Second moments of a random vector are described with **covariance matrix** $\mathbb{V}\text{ar}(\mathbf{X}) = \Sigma$, where
$$
\Sigma_{ij} = \operatorname{cov}(X_i, X_j)
$$

$$
\Sigma_{ij} = \operatorname{cov}(X_i, X_j) = \mathbb{E} \left[ (X_i - \mathbb{E} X_i) (X_j - \mathbb{E} X_j) \right]
$$

In particular, the diagonal elements are variances: $\Sigma_{ii} = \mathbb{V}\text{ar}(X_i)$.

## Random vector: covariance matrix

Matrix notation for covariance matrix is $\mathbb{V}\text{ar}(\mathbf{X}) = \mathbb{E}\left[(\mathbf{X} - \mathbb{E}[\mathbf{X}]) (\mathbf{X} - \mathbb{E}[\mathbf{X}])^\top\right]$.

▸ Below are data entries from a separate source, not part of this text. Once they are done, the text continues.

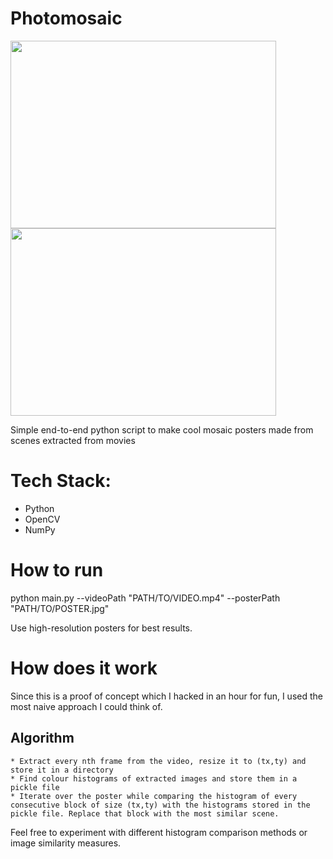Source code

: # Photomosaic
<img src="https://raw.githubusercontent.com/SouravSharan/photomontage/master/ex1.jpeg"  height="300" width="425"/> <img src="https://raw.githubusercontent.com/SouravSharan/photomontage/master/ex2.jpeg"  height="300" width="425"/> 

Simple end-to-end python script to make cool mosaic posters made from scenes extracted from movies

# Tech Stack: 
* Python
* OpenCV
* NumPy

# How to run
python main.py --videoPath "PATH/TO/VIDEO.mp4" --posterPath "PATH/TO/POSTER.jpg"

Use high-resolution posters for best results.

# How does it work
Since this is a proof of concept which I hacked in an hour for fun, I used the most naive approach I could think of.
  ## Algorithm
    * Extract every nth frame from the video, resize it to (tx,ty) and store it in a directory
    * Find colour histograms of extracted images and store them in a pickle file
    * Iterate over the poster while comparing the histogram of every consecutive block of size (tx,ty) with the histograms stored in the pickle file. Replace that block with the most similar scene. 

Feel free to experiment with different histogram comparison methods or image similarity measures. 

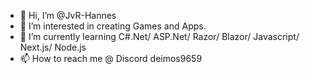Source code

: - 👋 Hi, I’m @JvR-Hannes
- 👀 I’m interested in creating Games and Apps.
- 🌱 I’m currently learning C#.Net/ ASP.Net/ Razor/ Blazor/ Javascript/ Next.js/ Node.js
- 📫 How to reach me @ Discord deimos9659

<!---
JvR-Hannes/JvR-Hannes is a ✨ special ✨ repository because its `README.md` (this file) appears on your GitHub profile.
You can click the Preview link to take a look at your changes.
--->
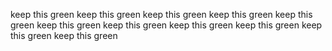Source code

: keep this green
keep this green
keep this green
keep this green
keep this green
keep this green
keep this green
keep this green
keep this green
keep this green
keep this green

Properties of convariance matrix:
- Symmetry $\Sigma^\top = \Sigma$
- Non-negative semi-definite: $a^\top \Sigma a \geqslant 0, \forall a$

## Random vector: marginal and conditional distributions

**Marginal distribution** is the distribution of a subset of a random vector. For example, consider r.v. $\mathbf{X} \in \mathbb{R}^n$ and let's view it as two vectors, $\mathbf{Y} \in \mathbb{R}^k$ and $\mathbf{Z} \in \mathbb{R}^{n-k}$, stacked: $\mathbf{X} = (\mathbf{Y}^\top, \mathbf{Z}^\top)^\top$. The marginal distribution of $\mathbf{Z}$ then will be:
$$
f_{\mathbf{Z}}(\mathbf{z}) = \int_{\mathbb{R}^k} f_{\mathbf{X}}(\mathbf{y}, \mathbf{z}) d \mathbf{y}
$$

In words, we take distribution of $\mathbf{X}$ and **integrate out** everything not realted to $\mathbf{Z}$.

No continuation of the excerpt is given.